The Ministry of Public Administration (SFP) announced sanctions against the firm owned by León Manuel Bartlett Álvarez, the son of Manuel Bartlett.
The company has been prohibited from winning government contracts for 27 months and has been fined 2 million pesos, nearly US $90,000.
“During the old regime, not even the most wasteful cases of embezzlement were punished. Today, in strict adherence to legality and guaranteeing due process, the government acts and sanctions all infractions,” SFP head Irma Eréndira Sandoval said yesterday on Twitter.
On April 17, Cyber Robotics Solutions was awarded a 31-million-peso (US $1.3-million) contract to provide 20 ventilators to the Mexican Social Security Institute (IMSS) in Hidalgo. Each device cost the health service 1.55 million pesos, or US $65,000.
Nepotism was suspected from the outset due to the position held by Bartlett’s father, and in May an investigation by Mexicans Against Corruption and Impunity (MCCI) found that Cyber Robotics’ ventilators came in at 85% more expensive than the cheapest models previously purchased by the government.
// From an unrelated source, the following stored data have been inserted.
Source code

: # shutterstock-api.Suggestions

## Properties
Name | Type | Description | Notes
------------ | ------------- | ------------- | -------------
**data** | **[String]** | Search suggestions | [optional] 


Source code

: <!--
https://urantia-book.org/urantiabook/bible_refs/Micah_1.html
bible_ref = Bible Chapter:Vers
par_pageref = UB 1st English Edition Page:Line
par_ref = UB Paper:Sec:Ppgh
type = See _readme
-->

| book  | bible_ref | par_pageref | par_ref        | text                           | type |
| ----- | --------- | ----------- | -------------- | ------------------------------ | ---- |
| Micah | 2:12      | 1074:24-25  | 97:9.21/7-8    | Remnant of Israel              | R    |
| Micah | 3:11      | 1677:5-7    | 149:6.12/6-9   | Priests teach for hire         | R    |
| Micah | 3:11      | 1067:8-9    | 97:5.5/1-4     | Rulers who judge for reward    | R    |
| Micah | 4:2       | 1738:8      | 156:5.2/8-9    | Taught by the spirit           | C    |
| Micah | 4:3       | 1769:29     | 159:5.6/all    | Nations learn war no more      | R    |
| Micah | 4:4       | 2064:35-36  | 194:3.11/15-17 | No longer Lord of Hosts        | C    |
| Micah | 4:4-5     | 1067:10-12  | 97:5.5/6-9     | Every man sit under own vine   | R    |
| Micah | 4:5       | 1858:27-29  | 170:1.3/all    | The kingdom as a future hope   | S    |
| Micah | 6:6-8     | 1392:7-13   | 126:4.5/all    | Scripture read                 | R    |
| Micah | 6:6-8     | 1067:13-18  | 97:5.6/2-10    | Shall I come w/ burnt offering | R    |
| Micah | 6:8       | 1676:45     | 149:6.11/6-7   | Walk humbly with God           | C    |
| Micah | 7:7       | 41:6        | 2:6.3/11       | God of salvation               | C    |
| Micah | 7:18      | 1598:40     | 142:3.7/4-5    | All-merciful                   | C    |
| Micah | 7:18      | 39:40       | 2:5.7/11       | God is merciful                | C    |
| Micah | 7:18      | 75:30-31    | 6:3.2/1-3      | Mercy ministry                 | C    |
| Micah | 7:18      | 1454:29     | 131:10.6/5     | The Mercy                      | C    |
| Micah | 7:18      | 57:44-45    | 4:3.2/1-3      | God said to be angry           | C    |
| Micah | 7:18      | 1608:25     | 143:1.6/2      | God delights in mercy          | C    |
The SFP said that Bartlett’s price was “outside the range of the market.”
Bartlett Jr. justified the ventilators’ elevated cost at the time by citing the health emergency generated by the coronavirus crisis and the specialized nature of the machines his company was producing.
In its report, the SFP discarded that excuse and also charged that Bartlett did not abide by the terms of the contract.
“Not a single one of the 20 pieces of equipment delivered complied with the contracted technical specifications. The ventilators delivered were old, used and in poor condition. Eleven were broken and totally unusable, as the IMSS itself now recognizes,” the SFP stated, adding that Bartlett knowingly provided false information about the ventilators’ immediate availability.
On orders of the SFP after an inspection of the ventilators, IMSS ended up returning the equipment to Cyber Robotics in mid-May and none of the ventilators was ever used.
Four IMSS officials in Hidalgo were suspended later that month in connection with their role in the purchase.
“Throughout the pandemic, more than 2,000 contracting processes in the health sector have been reviewed and this scrupulous review will continue to ensure that the emergency is not used as a pretext to cover up embezzlement,” the SFP said.